─── DATA SECTION

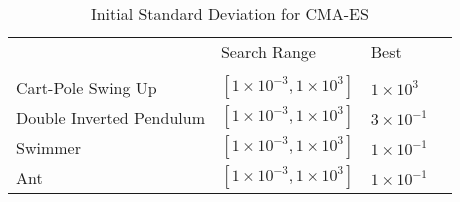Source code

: \documentclass{article}
\begin{document}
\begin{table}[!t]
\centering
\caption{Initial Standard Deviation for CMA-ES}
\label{hyper_cma_es}
\begin{tabular}{l|lll}
\cline{1-4} \\ [-8pt]
 & Search Range              & Best                 &  \\ [2pt] \cline{1-4} \\ [-8pt]
Cart-Pole Swing Up     & $[1\times 10^{-3}, 1\times 10^3]$            & $1 \times 10^{3}$               &  \\
Double Inverted Pendulum     & $[1\times 10^{-3}, 1\times 10^3]$     & $3 \times 10^{-1}$               &  \\
Swimmer               & $[1\times 10^{-3}, 1\times 10^3]$            & $1 \times 10^{-1}$               &  \\
Ant                   & $[1\times 10^{-3}, 1\times 10^3]$               & $1 \times 10^{-1}$               &  \\ [2pt] \cline{1-4}
\end{tabular}
\end{table}
\clearpage{}
\end{document}
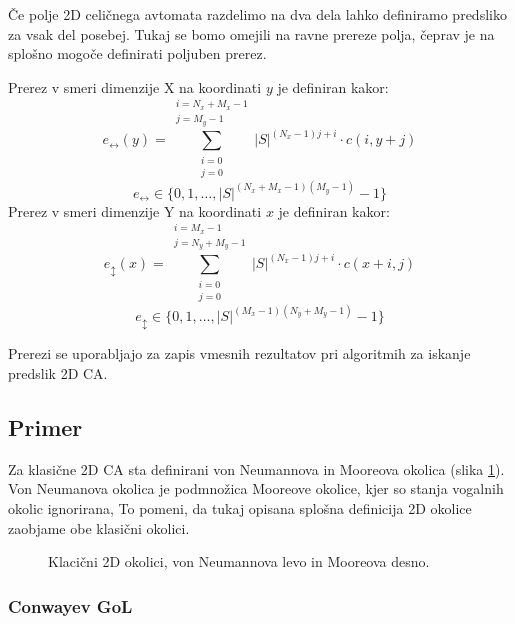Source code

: \documentclass[12pt,a4paper,openany,twoside]{book}
\begin{document}
Če polje 2D celičnega avtomata razdelimo na dva dela
lahko definiramo predsliko za vsak del posebej.
Tukaj se bomo omejili na ravne prereze polja,
čeprav je na splošno mogoče definirati poljuben prerez.

Prerez v smeri dimenzije X na koordinati \(y\) je definiran kakor:
\begin{equation}
e_{\leftrightarrow}(y) = \sum_{\substack{i=0 \\ j=0}}^{\substack{i=N_x+M_x-1 \\ j=M_y-1}} |S|^{(N_x-1) j + i} \cdot c(i,y+j)
\end{equation}
\begin{equation}
e_{\leftrightarrow} \in \{0, 1, \ldots, |S|^{(N_x+M_x-1)(M_y-1)}-1\}
\end{equation}
Prerez v smeri dimenzije Y na koordinati \(x\) je definiran kakor:
\begin{equation}
e_{\updownarrow}(x) = \sum_{\substack{i=0 \\ j=0}}^{\substack{i=M_x-1 \\ j=N_y+M_y-1}} |S|^{(N_x-1) j + i} \cdot c(x+i,j)
\end{equation}
\begin{equation}
e_{\updownarrow} \in \{0, 1, \ldots, |S|^{(M_x-1)(N_y+M_y-1)}-1\}
\end{equation}

Prerezi se uporabljajo za zapis vmesnih rezultatov pri algoritmih za iskanje predslik 2D CA.

\subsection{Primer}

Za klasične 2D CA sta definirani von Neumannova in Mooreova okolica (slika \ref{neighborhood_classic}).
Von Neumanova okolica je podmnožica Mooreove okolice, kjer so stanja vogalnih okolic ignorirana,
To pomeni, da tukaj opisana splošna definicija 2D okolice zaobjame obe klasični okolici.

\begin{figure}[htb]
\centerline{}
\caption[Klasične 2D okolice.]
{Klacični 2D okolici, von Neumannova levo in Mooreova desno.}
\label{neighborhood_classic}
\end{figure}

\subsubsection{Conwayev GoL}
\end{document}
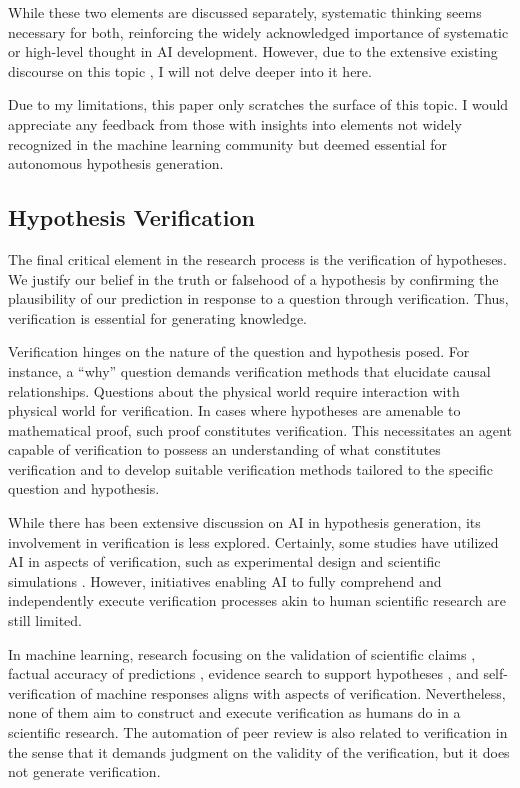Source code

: \documentclass{article}
\begin{document}
While these two elements are discussed separately, systematic thinking seems necessary for both, reinforcing the widely acknowledged importance of systematic or high-level thought in AI development. However, due to the extensive existing discourse on this topic \cite{goyal2022inductive}, I will not delve deeper into it here.

Due to my limitations, this paper only scratches the surface of this topic. I would appreciate any feedback from those with insights into elements not widely recognized in the machine learning community but deemed essential for autonomous hypothesis generation.

\subsection{Hypothesis Verification}
\label{section-hypothesis-verification}
The final critical element in the research process is the verification of hypotheses. We justify our belief in the truth or falsehood of a hypothesis by confirming the plausibility of our prediction in response to a question through verification. Thus, verification is essential for generating knowledge.

Verification hinges on the nature of the question and hypothesis posed. For instance, a ``why'' question demands verification methods that elucidate causal relationships. Questions about the physical world require interaction with physical world for verification. In cases where hypotheses are amenable to mathematical proof, such proof constitutes verification. This necessitates an agent capable of verification to possess an understanding of what constitutes verification and to develop suitable verification methods tailored to the specific question and hypothesis.

While there has been extensive discussion on AI in hypothesis generation, its involvement in verification is less explored. Certainly, some studies have utilized AI in aspects of verification, such as experimental design \cite{chaloner1995bayesian} and scientific simulations \cite{baker2019basic}. However, initiatives enabling AI to fully comprehend and independently execute verification processes akin to human scientific research are still limited. 

In machine learning, research focusing on the validation of scientific claims \cite{wadden2020fact}, factual accuracy of predictions \cite{guo2022survey}, evidence search to support hypotheses \cite{koneru2023can}, and self-verification of machine responses \cite{dhuliawala2023chain} aligns with aspects of verification. Nevertheless, none of them aim to construct and execute verification as humans do in a scientific research. The automation of peer review \cite{kousha2022artificial,lin2021automated1} is also related to verification in the sense that it demands judgment on the validity of the verification, but it does not generate verification.
\end{document}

──────

◆ WORK TASK ◆
Print the whole listing exactly. No pictures belong in the copy.

◆ RESPONSE TO THIS TASK ◆
Source code

: \documentclass{article}
\begin{document}
\begin{table}[!t]
\centering
\caption{Initial Standard Deviation for CMA-ES}
\label{hyper_cma_es}
\begin{tabular}{l|lll}
\cline{1-4} \\ [-8pt]
 & Search Range              & Best                 &  \\ [2pt] \cline{1-4} \\ [-8pt]
Cart-Pole Swing Up     & $[1\times 10^{-3}, 1\times 10^3]$            & $1 \times 10^{3}$               &  \\
Double Inverted Pendulum     & $[1\times 10^{-3}, 1\times 10^3]$     & $3 \times 10^{-1}$               &  \\
Swimmer               & $[1\times 10^{-3}, 1\times 10^3]$            & $1 \times 10^{-1}$               &  \\
Ant                   & $[1\times 10^{-3}, 1\times 10^3]$               & $1 \times 10^{-1}$               &  \\ [2pt] \cline{1-4}
\end{tabular}
\end{table}
\clearpage{}
\end{document}
Source code

: \documentclass[12pt,a4paper,openany,twoside]{book}
\begin{document}
Če polje 2D celičnega avtomata razdelimo na dva dela
lahko definiramo predsliko za vsak del posebej.
Tukaj se bomo omejili na ravne prereze polja,
čeprav je na splošno mogoče definirati poljuben prerez.

Prerez v smeri dimenzije X na koordinati \(y\) je definiran kakor:
\begin{equation}
e_{\leftrightarrow}(y) = \sum_{\substack{i=0 \\ j=0}}^{\substack{i=N_x+M_x-1 \\ j=M_y-1}} |S|^{(N_x-1) j + i} \cdot c(i,y+j)
\end{equation}
\begin{equation}
e_{\leftrightarrow} \in \{0, 1, \ldots, |S|^{(N_x+M_x-1)(M_y-1)}-1\}
\end{equation}
Prerez v smeri dimenzije Y na koordinati \(x\) je definiran kakor:
\begin{equation}
e_{\updownarrow}(x) = \sum_{\substack{i=0 \\ j=0}}^{\substack{i=M_x-1 \\ j=N_y+M_y-1}} |S|^{(N_x-1) j + i} \cdot c(x+i,j)
\end{equation}
\begin{equation}
e_{\updownarrow} \in \{0, 1, \ldots, |S|^{(M_x-1)(N_y+M_y-1)}-1\}
\end{equation}

Prerezi se uporabljajo za zapis vmesnih rezultatov pri algoritmih za iskanje predslik 2D CA.

\subsection{Primer}

Za klasične 2D CA sta definirani von Neumannova in Mooreova okolica (slika \ref{neighborhood_classic}).
Von Neumanova okolica je podmnožica Mooreove okolice, kjer so stanja vogalnih okolic ignorirana,
To pomeni, da tukaj opisana splošna definicija 2D okolice zaobjame obe klasični okolici.

\begin{figure}[htb]
\centerline{}
\caption[Klasične 2D okolice.]
{Klacični 2D okolici, von Neumannova levo in Mooreova desno.}
\label{neighborhood_classic}
\end{figure}

\subsubsection{Conwayev GoL}
\end{document}
Source code

: \documentclass{article}
\begin{document}
While these two elements are discussed separately, systematic thinking seems necessary for both, reinforcing the widely acknowledged importance of systematic or high-level thought in AI development. However, due to the extensive existing discourse on this topic \cite{goyal2022inductive}, I will not delve deeper into it here.

Due to my limitations, this paper only scratches the surface of this topic. I would appreciate any feedback from those with insights into elements not widely recognized in the machine learning community but deemed essential for autonomous hypothesis generation.

\subsection{Hypothesis Verification}
\label{section-hypothesis-verification}
The final critical element in the research process is the verification of hypotheses. We justify our belief in the truth or falsehood of a hypothesis by confirming the plausibility of our prediction in response to a question through verification. Thus, verification is essential for generating knowledge.

Verification hinges on the nature of the question and hypothesis posed. For instance, a ``why'' question demands verification methods that elucidate causal relationships. Questions about the physical world require interaction with physical world for verification. In cases where hypotheses are amenable to mathematical proof, such proof constitutes verification. This necessitates an agent capable of verification to possess an understanding of what constitutes verification and to develop suitable verification methods tailored to the specific question and hypothesis.

While there has been extensive discussion on AI in hypothesis generation, its involvement in verification is less explored. Certainly, some studies have utilized AI in aspects of verification, such as experimental design \cite{chaloner1995bayesian} and scientific simulations \cite{baker2019basic}. However, initiatives enabling AI to fully comprehend and independently execute verification processes akin to human scientific research are still limited. 

In machine learning, research focusing on the validation of scientific claims \cite{wadden2020fact}, factual accuracy of predictions \cite{guo2022survey}, evidence search to support hypotheses \cite{koneru2023can}, and self-verification of machine responses \cite{dhuliawala2023chain} aligns with aspects of verification. Nevertheless, none of them aim to construct and execute verification as humans do in a scientific research. The automation of peer review \cite{kousha2022artificial,lin2021automated1} is also related to verification in the sense that it demands judgment on the validity of the verification, but it does not generate verification.
\end{document}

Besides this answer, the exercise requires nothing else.